I have been incredibly inspired by the Parkland youth activist’s show of solidarity with all victims of gun violence and school-based violence and their efforts to prioritize the voices of students of color in the national debate around gun violence and school safety. Just as Parkland youth activists have used their experience of unimaginable tragedy to create a platform for social change, they are now using that platform to lift historically marginalized voices of black and brown youth into the current national spotlight. In recent weeks, youth activists from Parkland have visited schools and youth advocacy groups in communities of color in cities like DC and Chicago to call for solidarity and redirect some of the media attention they have been receiving to underprivileged communities. At a meeting at Thurgood Marshall Academy in DC, a school primarily made up of students of color that has lost two young people to gun violence this school year, Marjory Stoneman Douglas High School senior David Hogg said, “We have to use our white privilege now to make sure that all of the people that have died as a result of [gun violence] and haven’t been covered the same can now be heard.” This spirit of solidarity with all victims of gun violence and school-based violence shows us that a better future for our country is possible.

 

Despite the noble efforts of youth activists, the fact is that young people of color have been speaking out about gun violence in their communities and demanding change for decades. Yet they have never received anywhere close to the public support, legislative response, or consistent media coverage that we are now seeing in the political aftermath of the Parkland shooting. Charlene Carruthers, national director for Black Youth Project 100, expressed this frustration when she tweeted, “I have to be honest and say that I'm a bit taken aback (and a bit hurt) that those of us who were in the streets in the past five years for Black lives didn't receive this type of reception or public support.” Even now, it is only as a sideline to the main story that national media outlets are covering these issues sympathetically at all. It is clear that the central focus of mainstream media is still the youth from predominantly-white communities, and that the coverage of youth in predominantly-black communities is predicated on the fact that the white students in the spotlight are demanding that coverage as a part of their own platform.

 

Historically, mass school shootings have not taken place in communities of color, yet these same communities are systematically victimized by gun violence in many forms. Young people of color across the country continue to organize against gun violence in our communities in the ways we’ve always had to, often without philanthropic handouts or positive news coverage (if we are covered at all). In fact, the mainstream narrative around gun violence in black and brown communities tends to vilify, trivialize, criticize, or simply ignore victims and activists when we do speak out and defend our own humanity. On March 18, Sacramento police shot and killed Stephen Clark, an unarmed black man, in cold blood.
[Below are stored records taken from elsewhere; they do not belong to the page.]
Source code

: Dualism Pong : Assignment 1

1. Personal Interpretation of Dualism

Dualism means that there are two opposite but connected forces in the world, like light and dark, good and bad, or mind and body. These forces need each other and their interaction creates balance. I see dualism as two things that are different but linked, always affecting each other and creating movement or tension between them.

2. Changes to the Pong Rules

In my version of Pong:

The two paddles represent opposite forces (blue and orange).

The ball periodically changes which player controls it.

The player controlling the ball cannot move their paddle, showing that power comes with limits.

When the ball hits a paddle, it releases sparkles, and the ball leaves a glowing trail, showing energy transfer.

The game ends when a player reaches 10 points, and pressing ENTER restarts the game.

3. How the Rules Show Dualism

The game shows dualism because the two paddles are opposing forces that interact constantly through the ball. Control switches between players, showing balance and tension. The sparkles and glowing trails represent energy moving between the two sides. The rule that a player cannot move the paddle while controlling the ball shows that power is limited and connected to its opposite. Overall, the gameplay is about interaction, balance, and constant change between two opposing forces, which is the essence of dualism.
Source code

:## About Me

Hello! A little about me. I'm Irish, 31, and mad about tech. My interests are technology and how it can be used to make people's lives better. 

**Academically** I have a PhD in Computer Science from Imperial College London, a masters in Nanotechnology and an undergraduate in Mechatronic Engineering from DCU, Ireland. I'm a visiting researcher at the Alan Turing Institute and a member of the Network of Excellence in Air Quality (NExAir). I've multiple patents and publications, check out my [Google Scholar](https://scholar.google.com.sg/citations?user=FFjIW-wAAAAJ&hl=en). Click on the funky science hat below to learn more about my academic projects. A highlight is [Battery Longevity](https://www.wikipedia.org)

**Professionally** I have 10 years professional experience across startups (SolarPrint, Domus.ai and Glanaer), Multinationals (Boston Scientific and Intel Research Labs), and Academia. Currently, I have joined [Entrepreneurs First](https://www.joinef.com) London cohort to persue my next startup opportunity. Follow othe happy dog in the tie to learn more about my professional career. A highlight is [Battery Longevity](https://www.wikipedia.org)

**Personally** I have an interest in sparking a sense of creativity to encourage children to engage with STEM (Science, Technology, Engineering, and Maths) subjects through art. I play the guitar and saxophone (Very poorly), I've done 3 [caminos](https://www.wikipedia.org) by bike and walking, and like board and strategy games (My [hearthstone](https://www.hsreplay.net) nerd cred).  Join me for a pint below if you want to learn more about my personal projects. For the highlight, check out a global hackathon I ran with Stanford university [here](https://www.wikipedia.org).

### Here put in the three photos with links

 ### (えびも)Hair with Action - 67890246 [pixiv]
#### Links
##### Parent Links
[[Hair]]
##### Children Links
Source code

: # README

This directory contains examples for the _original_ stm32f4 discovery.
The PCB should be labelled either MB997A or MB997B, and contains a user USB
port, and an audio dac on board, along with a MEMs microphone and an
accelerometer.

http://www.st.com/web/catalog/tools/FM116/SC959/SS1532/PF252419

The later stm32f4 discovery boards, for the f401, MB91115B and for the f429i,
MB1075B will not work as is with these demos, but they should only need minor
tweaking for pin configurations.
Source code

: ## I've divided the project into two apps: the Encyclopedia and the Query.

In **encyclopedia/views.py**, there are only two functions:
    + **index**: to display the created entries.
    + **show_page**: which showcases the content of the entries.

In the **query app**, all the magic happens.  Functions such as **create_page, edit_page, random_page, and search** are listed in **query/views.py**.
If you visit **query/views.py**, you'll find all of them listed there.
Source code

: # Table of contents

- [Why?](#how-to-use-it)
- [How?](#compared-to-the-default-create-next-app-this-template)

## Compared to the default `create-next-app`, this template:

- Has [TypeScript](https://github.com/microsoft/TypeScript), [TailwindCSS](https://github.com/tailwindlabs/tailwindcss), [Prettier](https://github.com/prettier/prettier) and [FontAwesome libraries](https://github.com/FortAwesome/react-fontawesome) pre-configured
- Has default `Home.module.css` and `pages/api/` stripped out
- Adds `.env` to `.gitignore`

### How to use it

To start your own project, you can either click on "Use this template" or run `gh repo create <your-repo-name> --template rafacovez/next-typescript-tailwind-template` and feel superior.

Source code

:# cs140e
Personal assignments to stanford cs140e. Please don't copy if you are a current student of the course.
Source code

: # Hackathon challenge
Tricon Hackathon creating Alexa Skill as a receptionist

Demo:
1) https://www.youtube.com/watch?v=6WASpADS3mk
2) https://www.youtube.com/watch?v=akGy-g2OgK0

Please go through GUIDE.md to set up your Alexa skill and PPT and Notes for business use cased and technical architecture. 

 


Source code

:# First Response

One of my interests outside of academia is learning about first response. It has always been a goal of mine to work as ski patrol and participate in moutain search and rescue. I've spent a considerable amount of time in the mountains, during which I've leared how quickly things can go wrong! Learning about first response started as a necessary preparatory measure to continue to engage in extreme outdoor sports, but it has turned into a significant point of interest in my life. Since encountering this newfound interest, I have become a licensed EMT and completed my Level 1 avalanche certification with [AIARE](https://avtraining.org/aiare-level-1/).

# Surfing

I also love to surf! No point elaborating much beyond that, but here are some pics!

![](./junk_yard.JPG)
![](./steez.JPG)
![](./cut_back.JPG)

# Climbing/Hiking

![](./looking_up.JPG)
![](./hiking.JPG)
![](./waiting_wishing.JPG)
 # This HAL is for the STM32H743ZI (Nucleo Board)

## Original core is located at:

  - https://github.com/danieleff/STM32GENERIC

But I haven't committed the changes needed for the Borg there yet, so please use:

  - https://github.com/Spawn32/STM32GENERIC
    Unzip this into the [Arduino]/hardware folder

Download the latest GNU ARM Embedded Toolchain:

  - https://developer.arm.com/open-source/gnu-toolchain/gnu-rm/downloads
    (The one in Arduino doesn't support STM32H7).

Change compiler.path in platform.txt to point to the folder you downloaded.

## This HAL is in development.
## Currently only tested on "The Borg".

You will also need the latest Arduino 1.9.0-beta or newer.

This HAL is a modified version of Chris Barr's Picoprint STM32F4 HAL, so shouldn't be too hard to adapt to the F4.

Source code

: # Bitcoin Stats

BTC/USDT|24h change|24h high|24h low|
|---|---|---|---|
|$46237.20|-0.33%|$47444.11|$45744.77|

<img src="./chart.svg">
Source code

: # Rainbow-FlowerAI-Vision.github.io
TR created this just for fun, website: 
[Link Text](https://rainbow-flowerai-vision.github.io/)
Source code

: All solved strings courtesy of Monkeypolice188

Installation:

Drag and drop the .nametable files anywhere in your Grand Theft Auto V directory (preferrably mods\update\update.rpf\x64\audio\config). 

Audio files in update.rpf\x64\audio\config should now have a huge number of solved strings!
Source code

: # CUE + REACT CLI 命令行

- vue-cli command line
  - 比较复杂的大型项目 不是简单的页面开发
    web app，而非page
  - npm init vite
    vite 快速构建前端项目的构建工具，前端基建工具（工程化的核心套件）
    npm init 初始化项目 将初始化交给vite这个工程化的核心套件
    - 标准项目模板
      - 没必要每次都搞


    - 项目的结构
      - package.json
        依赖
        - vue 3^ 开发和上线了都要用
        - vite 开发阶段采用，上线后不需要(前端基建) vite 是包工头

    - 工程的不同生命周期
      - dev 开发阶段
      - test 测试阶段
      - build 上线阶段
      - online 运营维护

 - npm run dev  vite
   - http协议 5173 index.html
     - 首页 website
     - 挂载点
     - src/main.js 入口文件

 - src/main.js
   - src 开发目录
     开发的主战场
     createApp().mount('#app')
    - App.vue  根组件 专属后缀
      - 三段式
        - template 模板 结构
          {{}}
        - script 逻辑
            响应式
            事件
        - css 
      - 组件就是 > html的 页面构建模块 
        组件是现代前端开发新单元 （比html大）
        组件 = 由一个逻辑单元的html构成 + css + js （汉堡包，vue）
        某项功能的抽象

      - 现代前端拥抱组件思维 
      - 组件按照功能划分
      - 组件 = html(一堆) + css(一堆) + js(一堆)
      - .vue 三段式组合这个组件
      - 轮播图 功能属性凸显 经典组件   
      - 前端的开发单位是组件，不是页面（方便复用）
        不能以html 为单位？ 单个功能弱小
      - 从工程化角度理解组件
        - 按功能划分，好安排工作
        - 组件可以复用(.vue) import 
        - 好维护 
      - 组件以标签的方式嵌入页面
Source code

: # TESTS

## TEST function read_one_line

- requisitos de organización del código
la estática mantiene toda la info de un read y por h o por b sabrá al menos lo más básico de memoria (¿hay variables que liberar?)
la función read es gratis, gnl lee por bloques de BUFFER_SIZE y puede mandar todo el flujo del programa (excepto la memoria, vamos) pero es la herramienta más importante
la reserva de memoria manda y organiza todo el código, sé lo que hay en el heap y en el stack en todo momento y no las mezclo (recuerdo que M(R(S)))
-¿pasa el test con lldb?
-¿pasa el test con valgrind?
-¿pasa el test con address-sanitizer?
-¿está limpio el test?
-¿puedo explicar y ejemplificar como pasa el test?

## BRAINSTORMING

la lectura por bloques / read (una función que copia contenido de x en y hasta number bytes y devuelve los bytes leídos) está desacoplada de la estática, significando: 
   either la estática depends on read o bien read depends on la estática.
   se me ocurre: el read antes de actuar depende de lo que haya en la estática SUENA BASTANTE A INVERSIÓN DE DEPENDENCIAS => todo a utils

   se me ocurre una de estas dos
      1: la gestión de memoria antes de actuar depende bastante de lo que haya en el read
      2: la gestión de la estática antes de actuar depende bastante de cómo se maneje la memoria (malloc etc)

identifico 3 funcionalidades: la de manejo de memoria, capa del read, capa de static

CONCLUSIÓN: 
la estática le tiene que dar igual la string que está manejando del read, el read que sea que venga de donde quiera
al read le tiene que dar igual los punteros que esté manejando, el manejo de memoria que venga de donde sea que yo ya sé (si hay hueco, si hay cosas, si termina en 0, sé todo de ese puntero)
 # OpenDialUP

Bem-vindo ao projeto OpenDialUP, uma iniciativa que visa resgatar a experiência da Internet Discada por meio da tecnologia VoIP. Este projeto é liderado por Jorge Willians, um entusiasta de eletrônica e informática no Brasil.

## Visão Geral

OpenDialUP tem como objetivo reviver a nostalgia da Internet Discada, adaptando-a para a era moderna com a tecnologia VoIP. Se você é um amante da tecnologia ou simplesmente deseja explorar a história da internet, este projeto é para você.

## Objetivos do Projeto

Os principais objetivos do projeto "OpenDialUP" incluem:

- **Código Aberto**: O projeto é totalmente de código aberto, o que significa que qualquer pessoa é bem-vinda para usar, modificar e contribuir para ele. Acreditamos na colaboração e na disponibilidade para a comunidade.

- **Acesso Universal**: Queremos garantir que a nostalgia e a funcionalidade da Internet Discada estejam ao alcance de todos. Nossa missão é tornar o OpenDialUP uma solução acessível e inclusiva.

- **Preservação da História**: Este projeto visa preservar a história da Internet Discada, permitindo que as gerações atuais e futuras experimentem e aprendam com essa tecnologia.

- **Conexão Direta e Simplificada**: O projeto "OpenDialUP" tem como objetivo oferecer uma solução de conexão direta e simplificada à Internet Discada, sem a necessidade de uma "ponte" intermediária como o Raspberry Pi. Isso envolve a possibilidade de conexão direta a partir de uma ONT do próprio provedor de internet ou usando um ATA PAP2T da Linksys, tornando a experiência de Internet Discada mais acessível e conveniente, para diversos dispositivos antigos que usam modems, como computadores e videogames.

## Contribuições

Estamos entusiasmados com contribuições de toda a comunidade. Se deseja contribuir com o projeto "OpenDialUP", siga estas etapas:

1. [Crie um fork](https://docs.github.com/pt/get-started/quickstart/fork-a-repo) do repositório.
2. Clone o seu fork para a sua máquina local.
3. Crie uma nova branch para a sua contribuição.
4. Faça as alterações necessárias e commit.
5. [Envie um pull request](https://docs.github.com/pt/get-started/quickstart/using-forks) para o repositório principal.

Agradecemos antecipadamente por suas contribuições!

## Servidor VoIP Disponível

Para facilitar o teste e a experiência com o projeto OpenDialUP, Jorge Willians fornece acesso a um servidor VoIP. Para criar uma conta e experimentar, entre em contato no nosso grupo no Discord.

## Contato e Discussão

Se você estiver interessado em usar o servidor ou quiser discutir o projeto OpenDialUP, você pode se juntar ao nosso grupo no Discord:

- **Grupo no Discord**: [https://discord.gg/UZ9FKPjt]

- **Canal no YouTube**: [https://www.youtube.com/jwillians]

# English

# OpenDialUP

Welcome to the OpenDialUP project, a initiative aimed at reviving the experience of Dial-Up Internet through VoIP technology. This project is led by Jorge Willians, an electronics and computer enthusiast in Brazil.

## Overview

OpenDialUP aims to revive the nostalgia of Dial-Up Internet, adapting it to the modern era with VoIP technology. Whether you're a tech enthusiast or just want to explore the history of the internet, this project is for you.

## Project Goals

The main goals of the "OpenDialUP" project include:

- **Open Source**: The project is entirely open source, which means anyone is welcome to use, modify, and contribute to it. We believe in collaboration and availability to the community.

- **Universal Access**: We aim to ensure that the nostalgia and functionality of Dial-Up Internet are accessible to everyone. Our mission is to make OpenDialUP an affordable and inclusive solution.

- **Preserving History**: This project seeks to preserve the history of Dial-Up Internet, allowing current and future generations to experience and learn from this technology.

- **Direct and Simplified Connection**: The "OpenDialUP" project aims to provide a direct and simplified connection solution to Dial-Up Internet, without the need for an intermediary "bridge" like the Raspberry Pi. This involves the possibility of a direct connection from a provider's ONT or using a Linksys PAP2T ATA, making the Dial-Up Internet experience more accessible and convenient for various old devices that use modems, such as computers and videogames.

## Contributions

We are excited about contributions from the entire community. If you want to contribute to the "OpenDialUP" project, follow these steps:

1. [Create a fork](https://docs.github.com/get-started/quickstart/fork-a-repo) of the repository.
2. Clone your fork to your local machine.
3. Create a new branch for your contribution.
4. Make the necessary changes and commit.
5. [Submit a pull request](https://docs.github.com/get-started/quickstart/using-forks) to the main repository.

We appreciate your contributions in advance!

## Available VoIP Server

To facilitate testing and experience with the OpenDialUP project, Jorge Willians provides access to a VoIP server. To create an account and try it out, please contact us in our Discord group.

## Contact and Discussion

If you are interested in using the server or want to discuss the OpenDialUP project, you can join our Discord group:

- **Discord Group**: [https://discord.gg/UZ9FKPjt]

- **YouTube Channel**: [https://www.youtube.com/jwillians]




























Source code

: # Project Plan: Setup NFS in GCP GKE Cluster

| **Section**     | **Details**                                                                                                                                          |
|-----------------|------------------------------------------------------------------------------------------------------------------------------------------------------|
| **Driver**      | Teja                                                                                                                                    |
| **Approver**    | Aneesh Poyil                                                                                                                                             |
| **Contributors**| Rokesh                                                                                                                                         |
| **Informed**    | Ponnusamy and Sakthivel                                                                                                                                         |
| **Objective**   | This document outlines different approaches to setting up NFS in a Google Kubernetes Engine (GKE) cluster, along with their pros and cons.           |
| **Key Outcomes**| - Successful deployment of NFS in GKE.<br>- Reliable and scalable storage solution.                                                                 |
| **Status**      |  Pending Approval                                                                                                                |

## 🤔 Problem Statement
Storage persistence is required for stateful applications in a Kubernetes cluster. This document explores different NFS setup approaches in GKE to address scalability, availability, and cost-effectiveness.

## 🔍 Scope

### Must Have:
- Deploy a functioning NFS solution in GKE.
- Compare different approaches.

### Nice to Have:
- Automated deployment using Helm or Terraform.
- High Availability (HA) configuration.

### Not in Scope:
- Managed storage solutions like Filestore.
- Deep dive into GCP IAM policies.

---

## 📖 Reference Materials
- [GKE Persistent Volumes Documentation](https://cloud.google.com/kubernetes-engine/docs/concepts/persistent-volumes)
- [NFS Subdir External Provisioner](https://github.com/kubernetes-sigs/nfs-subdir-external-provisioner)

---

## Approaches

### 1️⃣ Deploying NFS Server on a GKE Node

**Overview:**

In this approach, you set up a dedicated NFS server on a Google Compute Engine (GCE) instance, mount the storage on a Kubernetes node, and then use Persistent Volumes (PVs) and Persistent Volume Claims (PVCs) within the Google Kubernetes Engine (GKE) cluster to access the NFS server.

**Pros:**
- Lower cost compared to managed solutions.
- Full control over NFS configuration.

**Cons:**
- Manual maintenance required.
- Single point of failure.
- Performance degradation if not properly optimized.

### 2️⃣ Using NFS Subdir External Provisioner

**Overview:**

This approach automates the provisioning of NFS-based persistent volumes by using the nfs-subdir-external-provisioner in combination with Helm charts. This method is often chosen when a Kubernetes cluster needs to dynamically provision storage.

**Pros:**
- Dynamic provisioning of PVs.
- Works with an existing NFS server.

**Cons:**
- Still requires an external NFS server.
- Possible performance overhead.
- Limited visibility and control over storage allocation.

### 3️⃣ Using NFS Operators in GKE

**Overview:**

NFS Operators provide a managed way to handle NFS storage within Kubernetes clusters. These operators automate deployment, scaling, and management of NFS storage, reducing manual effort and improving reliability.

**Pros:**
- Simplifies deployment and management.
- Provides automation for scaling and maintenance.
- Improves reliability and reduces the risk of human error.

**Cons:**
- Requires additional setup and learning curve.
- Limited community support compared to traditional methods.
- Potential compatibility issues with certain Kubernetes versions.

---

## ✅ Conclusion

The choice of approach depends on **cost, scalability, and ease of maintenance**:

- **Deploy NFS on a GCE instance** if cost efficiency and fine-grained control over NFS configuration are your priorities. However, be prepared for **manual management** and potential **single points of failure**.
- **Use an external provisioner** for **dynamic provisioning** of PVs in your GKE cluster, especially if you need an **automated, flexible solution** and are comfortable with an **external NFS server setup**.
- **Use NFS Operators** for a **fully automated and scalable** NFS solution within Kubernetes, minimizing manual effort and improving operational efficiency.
Since then, black and brown activists across the county have been rallying hard against this blatant injustice while receiving little positive media attention, public support, or funding assistance. Headlines of these organizing efforts mostly depicts black and brown protesters getting arrested or throwing bottles at cops, reinforcing a racist narrative that grossly misrepresents the Movement for Black Lives. Our truth is not covered.

 

So we have to keep organizing. We have to stay inclusive and open to the support of white allies, but we cannot afford to rely on them. We must not fall into a sense of false complacency or forget what our history has taught us. We must continue to be the leaders of our own liberation.